类 Iterations


  • @Experimental
    public class Iterations
    extends Object
    A helper class to create iterations. To construct an iteration, Users are required to provide
    • initVariableStreams: the initial values of the variable data streams which would be updated in each round.
    • dataStreams: the other data streams used inside the iteration, but would not be updated.
    • iterationBody: specifies the subgraph to update the variable streams and the outputs.

    The iteration body will be invoked with two parameters: The first parameter is a list of input variable streams, which are created as the union of the initial variable streams and the corresponding feedback variable streams (returned by the iteration body); The second parameter is the data streams given to this method.

    During the execution of iteration body, each of the records involved in the iteration has an epoch attached, which is mark the progress of the iteration. The epoch is computed as:

    • All records in the initial variable streams and initial data streams has epoch = 0.
    • For any record emitted by this operator into a non-feedback stream, the epoch of this emitted record = the epoch of the input record that triggers this emission. If this record is emitted by onEpochWatermarkIncremented(), then the epoch of this record = epochWatermark.
    • For any record emitted by this operator into a feedback variable stream, the epoch of the emitted record = the epoch of the input record that triggers this emission + 1.

    The framework would given the notification at the end of each epoch for operators and UDFs that implements IterationListener.

    The limitation of constructing the subgraph inside the iteration body could be refer in IterationBody.

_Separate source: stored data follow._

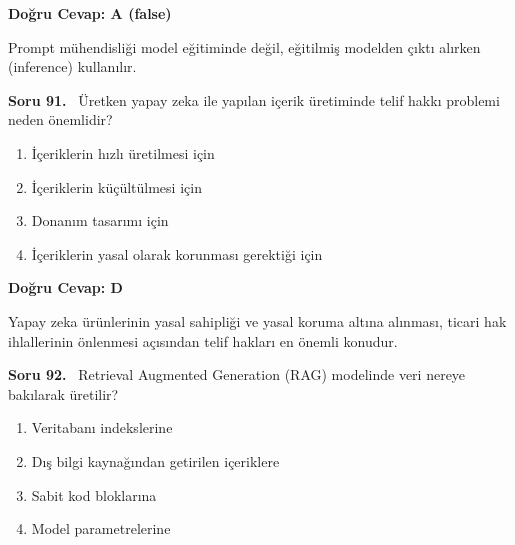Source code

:\documentclass[11pt,a4paper,openany]{book}
\begin{document}
\vspace{4pt}
\begin{tcolorbox}[title=Cevap ve Açıklama, colback=gray!3!white, colframe=primarycolor!90!black, arc=2mm, fonttitle=\bfseries\sffamily, top=6pt, bottom=6pt]
    \textbf{Doğru Cevap: A (false)}
    
    \vspace{2pt}
    Prompt mühendisliği model eğitiminde değil, eğitilmiş modelden çıktı alırken (inference) kullanılır.
\end{tcolorbox}
\vspace{10pt}
\needspace{5cm}
\vspace{8pt}
\noindent\textbf{\large\sffamily Soru 91.} \ Üretken yapay zeka ile yapılan içerik üretiminde telif hakkı problemi neden önemlidir?

\begin{enumerate}[label=\Alph*), leftmargin=25pt, topsep=4pt, itemsep=2pt]
        \item İçeriklerin hızlı üretilmesi için
        \item İçeriklerin küçültülmesi için
        \item Donanım tasarımı için
        \item İçeriklerin yasal olarak korunması gerektiği için
\end{enumerate}

\vspace{4pt}
\begin{tcolorbox}[title=Cevap ve Açıklama, colback=gray!3!white, colframe=primarycolor!90!black, arc=2mm, fonttitle=\bfseries\sffamily, top=6pt, bottom=6pt]
    \textbf{Doğru Cevap: D}
    
    \vspace{2pt}
    Yapay zeka ürünlerinin yasal sahipliği ve yasal koruma altına alınması, ticari hak ihlallerinin önlenmesi açısından telif hakları en önemli konudur.
\end{tcolorbox}
\vspace{10pt}
\needspace{5cm}
\vspace{8pt}
\noindent\textbf{\large\sffamily Soru 92.} \ Retrieval Augmented Generation (RAG) modelinde veri nereye bakılarak üretilir?

\begin{enumerate}[label=\Alph*), leftmargin=25pt, topsep=4pt, itemsep=2pt]
        \item Veritabanı indekslerine
        \item Dış bilgi kaynağından getirilen içeriklere
        \item Sabit kod bloklarına
        \item Model parametrelerine
\end{enumerate}
\end{document}
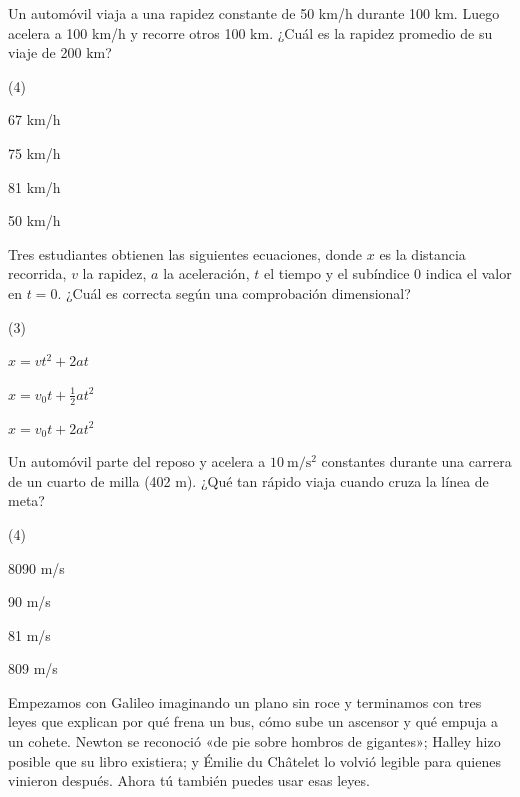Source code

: \documentclass[11pt]{article}
\begin{document}
\begin{preguntas}
\pregunta Un automóvil viaja a una rapidez constante de 50 km/h durante 100 km. Luego acelera a
100 km/h y recorre otros 100 km. ¿Cuál es la rapidez promedio de su viaje de 200 km?
\begin{opciones*}(4)
  \item 67 km/h
  \item 75 km/h
  \item 81 km/h
  \item 50 km/h
\end{opciones*}

\pregunta Tres estudiantes obtienen las siguientes ecuaciones, donde $x$ es la distancia
recorrida, $v$ la rapidez, $a$ la aceleración, $t$ el tiempo y el subíndice 0 indica el valor
en $t = 0$. ¿Cuál es correcta según una comprobación dimensional?
\begin{opciones*}(3)
  \item $x = vt^{2} + 2at$
  \item $x = v_{0}t + \frac{1}{2}at^{2}$
  \item $x = v_{0}t + 2at^{2}$
\end{opciones*}

\pregunta Un automóvil parte del reposo y acelera a $10\ \mathrm{m/s^2}$ constantes durante una
carrera de un cuarto de milla (402 m). ¿Qué tan rápido viaja cuando cruza la línea de meta?
\begin{opciones*}(4)
  \item 8090 m/s
  \item 90 m/s
  \item 81 m/s
  \item 809 m/s
\end{opciones*}
\end{preguntas}


Empezamos con Galileo imaginando un plano sin roce y terminamos con tres leyes que explican
por qué frena un bus, cómo sube un ascensor y qué empuja a un cohete. Newton se reconoció
«de pie sobre hombros de gigantes»; Halley hizo posible que su libro existiera; y Émilie du
Châtelet lo volvió legible para quienes vinieron después. Ahora tú también puedes usar esas
leyes.
\end{document}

    An example of the iteration is like:

    
     DataStreamList result = Iterations.iterateUnboundedStreams(
      DataStreamList.of(first, second),
      DataStreamList.of(third),
      (variableStreams, dataStreams) -> {
          ...
          return new IterationBodyResult(
              DataStreamList.of(firstFeedback, secondFeedback),
              DataStreamList.of(output));
      }
      result.<Integer>get(0).addSink(...);
     
    • 构造器详细资料

      • Iterations

        public Iterations()
    • 方法详细资料

      • iterateUnboundedStreams

        public static DataStreamList iterateUnboundedStreams​(DataStreamList initVariableStreams,
                                                             DataStreamList dataStreams,
                                                             IterationBody body)
        This method uses an iteration body to process records in possibly unbounded data streams. The iteration would not terminate if at least one of its inputs is unbounded. Otherwise it will terminated after all the inputs are terminated and no more records are iterating.
        参数:
        initVariableStreams - The initial variable streams, which is merged with the feedback variable streams before being used as the 1st parameter to invoke the iteration body.
        dataStreams - The non-variable streams also refer in the body.
        body - The computation logic which takes variable/data streams and returns feedback/output streams.
        返回:
        The list of output streams returned by the iteration boy.
      • iterateBoundedStreamsUntilTermination

        public static DataStreamList iterateBoundedStreamsUntilTermination​(DataStreamList initVariableStreams,
                                                                           ReplayableDataStreamList dataStreams,
                                                                           IterationConfig config,
                                                                           IterationBody body)
        This method uses an iteration body to process records in some bounded data streams iteratively until no more records are iterating or the given terminating criteria stream is empty in one round.
        参数:
        initVariableStreams - The initial variable streams, which is merged with the feedback variable streams before being used as the 1st parameter to invoke the iteration body.
        dataStreams - The non-variable streams also refer in the body and if each of them needs replayed for each round.
        config - The config for the iteration, like whether to re-create the operator on each round.
        body - The computation logic which takes variable/data streams and returns feedback/output streams.
        返回:
        The list of output streams returned by the iteration boy.